# Week 15 Topic Modeling

### Task 1. Change some parameters (optional)
Run the codes below to find topics from song lyrics by using NMF and LDA. If you want to change a few settings, change the following parameters:
- `n_components` in NMF() and LatentDirichletAllocation(): total number of topics
- `max_df` in CountVectorizer() and TfidfVectorizer (): ignore terms that appear in more than max_df% songs
- `min_df` in CountVectorizer() and TfidfVectorizer (): ignore terms that appear in only less than min_df songs
- `ngram` in CountVectorizer() and TfidfVectorizer (): unigram and/or bigram and/or trigram?
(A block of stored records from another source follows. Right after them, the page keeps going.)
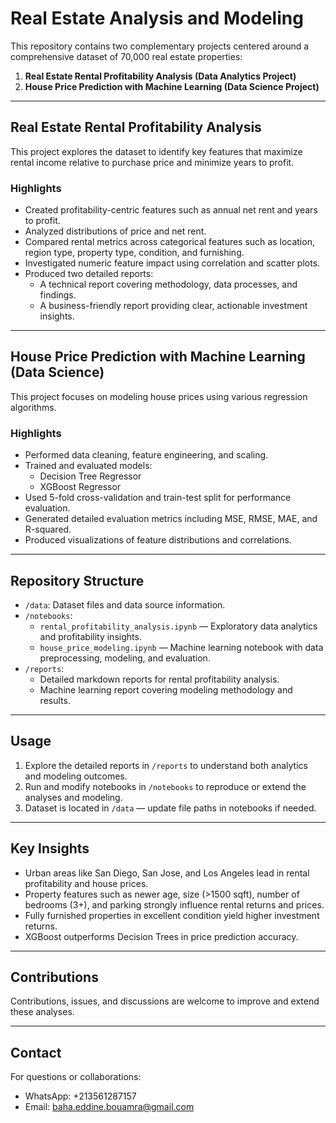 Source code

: # Real Estate Analysis and Modeling

This repository contains two complementary projects centered around a comprehensive dataset of 70,000 real estate properties:

1. **Real Estate Rental Profitability Analysis (Data Analytics Project)**
2. **House Price Prediction with Machine Learning (Data Science Project)**

---

## Real Estate Rental Profitability Analysis

This project explores the dataset to identify key features that maximize rental income relative to purchase price and minimize years to profit.

### Highlights

- Created profitability-centric features such as annual net rent and years to profit.
- Analyzed distributions of price and net rent.
- Compared rental metrics across categorical features such as location, region type, property type, condition, and furnishing.
- Investigated numeric feature impact using correlation and scatter plots.
- Produced two detailed reports:
  - A technical report covering methodology, data processes, and findings.
  - A business-friendly report providing clear, actionable investment insights.

---

## House Price Prediction with Machine Learning (Data Science)

This project focuses on modeling house prices using various regression algorithms.

### Highlights

- Performed data cleaning, feature engineering, and scaling.
- Trained and evaluated models:
  - Decision Tree Regressor
  - XGBoost Regressor
- Used 5-fold cross-validation and train-test split for performance evaluation.
- Generated detailed evaluation metrics including MSE, RMSE, MAE, and R-squared.
- Produced visualizations of feature distributions and correlations.

---

## Repository Structure

- `/data`: Dataset files and data source information.
- `/notebooks`:
  - `rental_profitability_analysis.ipynb` — Exploratory data analytics and profitability insights.
  - `house_price_modeling.ipynb` — Machine learning notebook with data preprocessing, modeling, and evaluation.
- `/reports`:
  - Detailed markdown reports for rental profitability analysis.
  - Machine learning report covering modeling methodology and results.

---

## Usage

1. Explore the detailed reports in `/reports` to understand both analytics and modeling outcomes.
2. Run and modify notebooks in `/notebooks` to reproduce or extend the analyses and modeling.
3. Dataset is located in `/data` — update file paths in notebooks if needed.

---

## Key Insights

- Urban areas like San Diego, San Jose, and Los Angeles lead in rental profitability and house prices.
- Property features such as newer age, size (>1500 sqft), number of bedrooms (3+), and parking strongly influence rental returns and prices.
- Fully furnished properties in excellent condition yield higher investment returns.
- XGBoost outperforms Decision Trees in price prediction accuracy.

---

## Contributions

Contributions, issues, and discussions are welcome to improve and extend these analyses.

---

## Contact

For questions or collaborations:

- WhatsApp: +213561287157  
- Email: baha.eddine.bouamra@gmail.com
### Task 2. Analyze the results (optional)
- Try to name topics based on their most dominant words. Topics are stored in NMF_topics.csv and LDA_topics.csv. (rows: topics, columns: words)
- Can you find some coherent topics? Can you also see some junk topics that you cannot come up with meaning names? 
- Pick a few sample song lyrics and take a look at their topic distributions. Do they make sense?
- Do the relationship between genres and their dominant topics make sense?


In [2]:
import os
import csv
import time
import numpy as np
import pandas as pd
from sklearn.feature_extraction.text import TfidfVectorizer, CountVectorizer
from sklearn.decomposition import NMF, LatentDirichletAllocation

In [4]:
# git clone "Music Dataset: Lyrics and Metadata from 1950 to 2019"
# the original corpus is adopted from https://data.mendeley.com/datasets/3t9vbwxgr5/2
if os.path.exists('W15'): 
    !rm -fr 'W15/'
!git clone https://github.com/music-data-mining/W15.git
%cd W15

Cloning into 'W15'...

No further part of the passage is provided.